While the weather still hadn't become wintery and the leaves on the trees were beginning to exude amazing color I hosted a dry run on doing nothing for three tarot-reading clients. I drove them to Geneva on the Lake, about an hour from Erie, Pennsylvania and an hour from Youngstown, Ohio.
Once on the beach, which was primarily deserted, we reflected on how to do nothing. Soon enough these human beings struggling to release themselves from the bondage of being busy got it: Doing nothing simply meant opening to pleasure. And pleasure comes in an infinite number of forms.
One discovered the beauty of the contours of the rocks on the beach near the water. Collecting them was okay, that is still doing nothing, because it had no relationship to a former career or making money.
Another recorded the sounds of the waves crashing.

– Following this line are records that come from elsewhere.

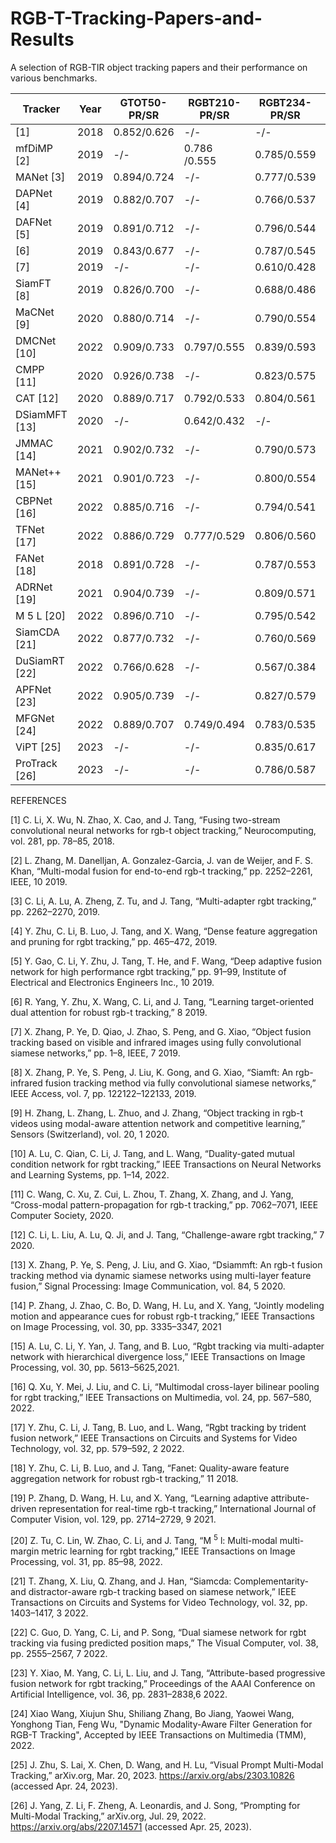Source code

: # RGB-T-Tracking-Papers-and-Results
A selection of RGB-TIR object tracking papers and their performance on various benchmarks.

| **Tracker**    | Year | **GTOT50-PR/SR** | **RGBT210-PR/SR** | **RGBT234-PR/SR** | **LasHeR-PR/SR** | Code                                                           | Paper                                                                                                                                                                 |
|----------------|------|------------------|-------------------|-------------------|------------------|----------------------------------------------------------------|-----------------------------------------------------------------------------------------------------------------------------------------------------------------------|
| [1]            | 2018 | 0.852/0.626      | -/-               | -/-               | -/-              | [[Code]]                                                       | [[Paper](https://doi.org/10.1016/j.neucom.2017.11.068)]                                                                                                                                                             |
| mfDiMP [2]     | 2019 | -/-          | 0.786 /0.555       | 0.785/0.559       | 0.447/0.344           | [[Code](https://github.com/zhanglichao/end2end_rgbt_tracking)] | [[Paper](https://arxiv.org/pdf/1908.11714v1.pdf)]                                                                                                                     |
| MANet [3]      | 2019 | 0.894/0.724      | -/-               | 0.777/0.539       | 0.457/0.33       | [[Code](https://github.com/Alexadlu/MANet)]                    | [[Paper](https://ieeexplore.ieee.org/document/9022360)]                                                                                                               |
| DAPNet [4]     | 2019 | 0.882/0.707      | -/-               | 0.766/0.537       | 0.431/0.314      | [[Code]]                                                       | [[Paper](http://dx.doi.org/10.1145/3343031.3350928)]                                                                                                                  |
| DAFNet [5]     | 2019 | 0.891/0.712      | -/-               | 0.796/0.544       | 0.449/0.311      | [[Code](https://github.com/mjt1312/DAFNet)]                    | [[Paper](https://openaccess.thecvf.com/content_ICCVW_2019/papers/VISDrone/Gao_Deep_Adaptive_Fusion_Network_for_High_Performance_RGBT_Tracking_ICCVW_2019_paper.pdf)]  |
| [6]            | 2019 | 0.843/0.677      | -/-               | 0.787/0.545       | -/-              | [[Code]]                                                       | [[Paper](http://dx.doi.org/10.1109/ICIP.2019.8803528)]                                                                                                                                                             |
| [7]            | 2019 | -/-              | -/-               | 0.610/0.428       | -/-              | [[Code]]                                                       | [[Paper](http://dx.doi.org/10.23919/FUSION43075.2019.9011253)]                                                                                                                                                             |
| SiamFT [8]     | 2019 | 0.826/0.700      | -/-               | 0.688/0.486       | -/-              | [[Code]]                                                       | [[Paper](http://dx.doi.org/10.1109/ACCESS.2019.2936914)]                                                                                                              |
| MaCNet [9]     | 2020 | 0.880/0.714      | -/-               | 0.790/0.554       | 0.483/0.352      | [[Code]]                                                       | [[Paper](http://dx.doi.org/10.3390/s20020393)]                                                                                                                        |
| DMCNet [10]    | 2022 | 0.909/0.733      | 0.797/0.555       | 0.839/0.593       | 0.491/0.357      | [[Code]]                                                       | [[Paper](https://ieeexplore.ieee.org/stamp/stamp.jsp?tp=&arnumber=9737634)]                                                                                           |
| CMPP [11]      | 2020 | 0.926/0.738      | -/-               | 0.823/0.575       | -/-              | [[Code]]                                                       | [[Paper](http://dx.doi.org/10.1109/CVPR42600.2020.00709)]                                                                                                             |
| CAT [12]       | 2020 | 0.889/0.717      | 0.792/0.533       | 0.804/0.561       | 0.451/0.317      | [[Code](https://github.com/liulei970507/CAT)]                                                       | [[Paper](http://arxiv.org/abs/2007.13143)]                                                                                                                            |
| DSiamMFT [13]  | 2020 | -/-              | 0.642/0.432       | -/-               | -/-              | [[Code]]                                                       | [[Paper](http://dx.doi.org/10.1016/j.image.2019.115756)]                                                                                                              |
| JMMAC [14]     | 2021 | 0.902/0.732      | -/-               | 0.790/0.573       | -/-              | [[Code]]                                                       | [[Paper](http://dx.doi.org/10.1109/TIP.2021.3060862)]                                                                                                                 |
| MANet++ [15]   | 2021 | 0.901/0.723      | -/-               | 0.800/0.554       | 0.467/0.317      | [[Code]]                                                       | [[Paper](https://arxiv.org/pdf/2011.07189.pdf)]                                                                                                                       |
| CBPNet [16]    | 2022 | 0.885/0.716      | -/-               | 0.794/0.541       | -/-              | [[Code]]                                                       | [[Paper](http://dx.doi.org/10.1109/TMM.2021.3055362)]                                                                                                                 |
| TFNet [17]     | 2022 | 0.886/0.729      | 0.777/0.529       | 0.806/0.560       | -/-              | [[Code]]                                                       | [[Paper](http://dx.doi.org/10.1109/TCSVT.2021.3067997)]                                                                                                               |
| FANet [18]     | 2018 | 0.891/0.728      | -/-               | 0.787/0.553       | 0.442/0.309      | [[Code]]                                                       | [[Paper](http://dx.doi.org/10.1109/TIV.2020.2980735)]                                                                                                                 |
| ADRNet [19]    | 2021 | 0.904/0.739      | -/-               | 0.809/0.571       | -/-              | [[Code](https://github.com/zhang-pengyu/ADRNet)]                                                       | [[Paper](http://dx.doi.org/10.1007/s11263-021-01495-3)]                                                                                                               |
| M 5 L [20]     | 2022 | 0.896/0.710      | -/-               | 0.795/0.542       | -/-              | [[Code]]                                                       | [[Paper](http://dx.doi.org/10.1109/TIP.2021.3125504)]                                                                                                                 |
| SiamCDA [21]   | 2022 | 0.877/0.732      | -/-               | 0.760/0.569       | -/-              | [[Code]]                                                       | [[Paper](http://dx.doi.org/10.1109/TCSVT.2021.3072207)]                                                                                                               |
| DuSiamRT [22]  | 2022 | 0.766/0.628      | -/-               | 0.567/0.384       | -/-              | [[Code]]                                                       | [[Paper](http://dx.doi.org/10.1007/s00371-021-02131-4)]                                                                                                               |
| APFNet [23]    | 2022 | 0.905/0.739      | -/-               | 0.827/0.579       | 0.500/0.362      | [[Code](https://github.com/yangmengmeng1997/APFNet)]           | [[Paper](https://doi.org/10.1609/aaai.v36i3.20187)]                                                                                                                   |
| MFGNet [24]    | 2022 | 0.889/0.707     | 0.749/0.494               | 0.783/0.535       | -/-       | [[Code](https://github.com/wangxiao5791509/MFG_RGBT_Tracking_PyTorch)]           | [[Paper](https://doi.org/10.48550/arXiv.2107.10433)]                                       |
| ViPT [25]    | 2023 |   -/-   |       -/-        | 0.835/0.617      | 0.651/0.525       | [[Code](https://github.com/jiawen-zhu/ViPT)]           | [[Paper](https://doi.org/10.48550/arXiv.2303.10826)]                                       |
| ProTrack [26]    | 2023 |   -/-   |       -/-        |    0.786/0.587   | 0.509/0.421       | [[Code]]           | [[Paper](https://doi.org/10.48550/arXiv.2207.14571)]                                       |

REFERENCES

[1] C. Li, X. Wu, N. Zhao, X. Cao, and J. Tang, “Fusing two-stream convolutional neural networks for rgb-t object tracking,” Neurocomputing, vol. 281, pp. 78–85, 2018.

[2] L. Zhang, M. Danelljan, A. Gonzalez-Garcia, J. van de Weijer, and F. S. Khan, “Multi-modal fusion for end-to-end rgb-t tracking,” pp. 2252–2261, IEEE, 10 2019.

[3] C. Li, A. Lu, A. Zheng, Z. Tu, and J. Tang, “Multi-adapter rgbt tracking,” pp. 2262–2270, 2019.

[4] Y. Zhu, C. Li, B. Luo, J. Tang, and X. Wang, “Dense feature aggregation and pruning for rgbt tracking,” pp. 465–472, 2019.

[5] Y. Gao, C. Li, Y. Zhu, J. Tang, T. He, and F. Wang, “Deep adaptive fusion network for high performance rgbt tracking,” pp. 91–99, Institute of Electrical and Electronics Engineers Inc., 10 2019.

[6] R. Yang, Y. Zhu, X. Wang, C. Li, and J. Tang, “Learning target-oriented dual attention for robust rgb-t tracking,” 8 2019.

[7] X. Zhang, P. Ye, D. Qiao, J. Zhao, S. Peng, and G. Xiao, “Object fusion tracking based on visible and infrared images using fully convolutional siamese networks,” pp. 1–8, IEEE, 7 2019.

[8] X. Zhang, P. Ye, S. Peng, J. Liu, K. Gong, and G. Xiao, “Siamft: An rgb-infrared fusion tracking method via fully convolutional siamese networks,” IEEE Access, vol. 7, pp. 122122–122133, 2019.

[9] H. Zhang, L. Zhang, L. Zhuo, and J. Zhang, “Object tracking in rgb-t videos using modal-aware attention network and competitive learning,” Sensors (Switzerland), vol. 20, 1 2020.

[10] A. Lu, C. Qian, C. Li, J. Tang, and L. Wang, “Duality-gated mutual condition network for rgbt tracking,” IEEE Transactions on Neural Networks and Learning Systems, pp. 1–14, 2022.

[11] C. Wang, C. Xu, Z. Cui, L. Zhou, T. Zhang, X. Zhang, and J. Yang, “Cross-modal pattern-propagation for rgb-t tracking,” pp. 7062–7071, IEEE Computer Society, 2020.

[12] C. Li, L. Liu, A. Lu, Q. Ji, and J. Tang, “Challenge-aware rgbt tracking,” 7 2020.

[13] X. Zhang, P. Ye, S. Peng, J. Liu, and G. Xiao, “Dsiammft: An rgb-t fusion tracking method via dynamic siamese networks using multi-layer feature fusion,” Signal Processing: Image Communication, vol. 84, 5 2020.

[14] P. Zhang, J. Zhao, C. Bo, D. Wang, H. Lu, and X. Yang, “Jointly modeling motion and appearance cues for robust rgb-t tracking,” IEEE Transactions on Image Processing, vol. 30, pp. 3335–3347, 2021

[15] A. Lu, C. Li, Y. Yan, J. Tang, and B. Luo, “Rgbt tracking via multi-adapter network with hierarchical divergence loss,” IEEE Transactions on Image Processing, vol. 30, pp. 5613–5625,2021.

[16] Q. Xu, Y. Mei, J. Liu, and C. Li, “Multimodal cross-layer bilinear pooling for rgbt tracking,” IEEE Transactions on Multimedia, vol. 24, pp. 567–580, 2022.

[17] Y. Zhu, C. Li, J. Tang, B. Luo, and L. Wang, “Rgbt tracking by trident fusion network,” IEEE Transactions on Circuits and Systems for Video Technology, vol. 32, pp. 579–592, 2 2022.

[18] Y. Zhu, C. Li, B. Luo, and J. Tang, “Fanet: Quality-aware feature aggregation network for robust rgb-t tracking,” 11 2018.

[19] P. Zhang, D. Wang, H. Lu, and X. Yang, “Learning adaptive attribute-driven representation for real-time rgb-t tracking,” International Journal of Computer Vision, vol. 129, pp. 2714–2729, 9 2021.

[20] Z. Tu, C. Lin, W. Zhao, C. Li, and J. Tang, “M <sup>5</sup> l: Multi-modal multi-margin metric learning for rgbt tracking,” IEEE Transactions on Image Processing, vol. 31, pp. 85–98, 2022.

[21] T. Zhang, X. Liu, Q. Zhang, and J. Han, “Siamcda: Complementarity- and distractor-aware rgb-t tracking based on siamese network,” IEEE Transactions on Circuits and Systems for Video Technology, vol. 32, pp. 1403–1417, 3 2022.

[22] C. Guo, D. Yang, C. Li, and P. Song, “Dual siamese network for rgbt tracking via fusing predicted position maps,” The Visual Computer, vol. 38, pp. 2555–2567, 7 2022.

[23] Y. Xiao, M. Yang, C. Li, L. Liu, and J. Tang, “Attribute-based progressive fusion network for rgbt tracking,” Proceedings of the AAAI Conference on Artificial Intelligence, vol. 36, pp. 2831–2838,6 2022.

[24] Xiao Wang, Xiujun Shu, Shiliang Zhang, Bo Jiang, Yaowei Wang, Yonghong Tian, Feng Wu, "Dynamic Modality-Aware Filter Generation for RGB-T Tracking", Accepted by IEEE Transactions on Multimedia (TMM), 2022.

[25] J. Zhu, S. Lai, X. Chen, D. Wang, and H. Lu, “Visual Prompt Multi-Modal Tracking,” arXiv.org, Mar. 20, 2023. https://arxiv.org/abs/2303.10826 (accessed Apr. 24, 2023).

  
[26] J. Yang, Z. Li, F. Zheng, A. Leonardis, and J. Song, “Prompting for Multi-Modal Tracking,” arXiv.org, Jul. 29, 2022. https://arxiv.org/abs/2207.14571 (accessed Apr. 25, 2023).
  

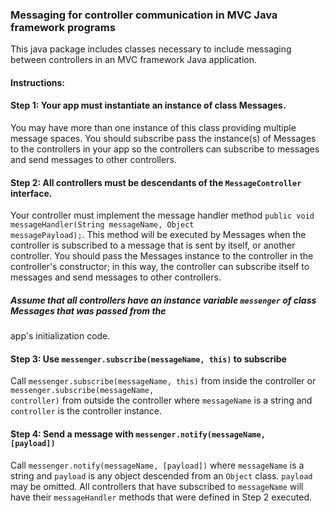 ### Messaging for controller communication in MVC Java framework programs

This java package includes classes necessary to include messaging between controllers in an MVC framework
Java application.

#### Instructions:

#### Step 1: Your app must instantiate an instance of class Messages.  

You may have more than one instance of
this class providing multiple message spaces.  You should subscribe pass the instance(s) of Messages to the 
controllers in your app so the controllers can subscribe to messages and send messages to other controllers.

#### Step 2: All controllers must be descendants of the <code>MessageController</code> interface.  

Your controller must implement 
the message handler method <code>public void messageHandler(String messageName, Object messagePayload);</code>.  This method will be executed
by Messages when the controller is subscribed to a message that is sent by itself, or another controller.  You
should pass the Messages instance to the controller in the controller's constructor; in this way, the controller
can subscribe itself to messages and send messages to other controllers.

##### Assume that all controllers have an instance variable <code>messenger</code> of class Messages that was passed from the
app's initialization code.

#### Step 3: Use <code>messenger.subscribe(messageName, this)</code> to subscribe

Call <code>messenger.subscribe(messageName, this)</code> from inside the controller or <code>messenger.subscribe(messageName, controller)</code> 
from outside the controller where <code>messageName</code> is a string and <code>controller</code> is the controller instance.

#### Step 4: Send a message with <code>messenger.notify(messageName, [payload])</code>

Call <code>messenger.notify(messageName, [payload])</code> where 
<code>messageName</code> is a string and <code>payload</code> is any object descended from an <code>Object</code> class.
<code>payload</code> may be omitted.  All controllers that have subscribed to <code>messageName</code> will have their <code>messageHandler</code> methods 
that were defined in Step 2 executed.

The third took the long walk to where the rocks were and carefully climbed on them.
We ate at McDonald's. There we could eat and then sit doing nothing since that fast-food refuge allows lingering. If you ask for it there's a senior discount of 75-cents for a small coffee. We audited any residual guilt about doing nothing. We also realized that doing nothing could cost almost nothing or nothing. The state park in Geneva, OH had no entrance fee. Also no fee for parking. Rock collecting had no fee. Recording the waves crashing had no fee. Talking and listening had no fee.
Of course, there was the natural conclusion that there are times when you have to do something. Often a cluster of somethings. The coming holidays mandated plenty of that clustering. But there are ways of approaching that which let in joy. Not the crushing burden of responsibility.
That's where the Chariot card in the tarot came in. Let go of the tight grip on the reins.
Just go with it. The price for a Lego packet for a grandchild went up from last year. So? Stuff a little less into the envelope. What could have been angst could be transformed into a "nothing big" in a life.
Of course, whatever our profession we learn most from our clients. What I learned from our collective journey was that doing nothing is an attitude. At any time I could rope off the afternoon and make it a do-nothing. In Eastern religion that's called the "sacred pause."
Thriving in confusing times starts from the inside.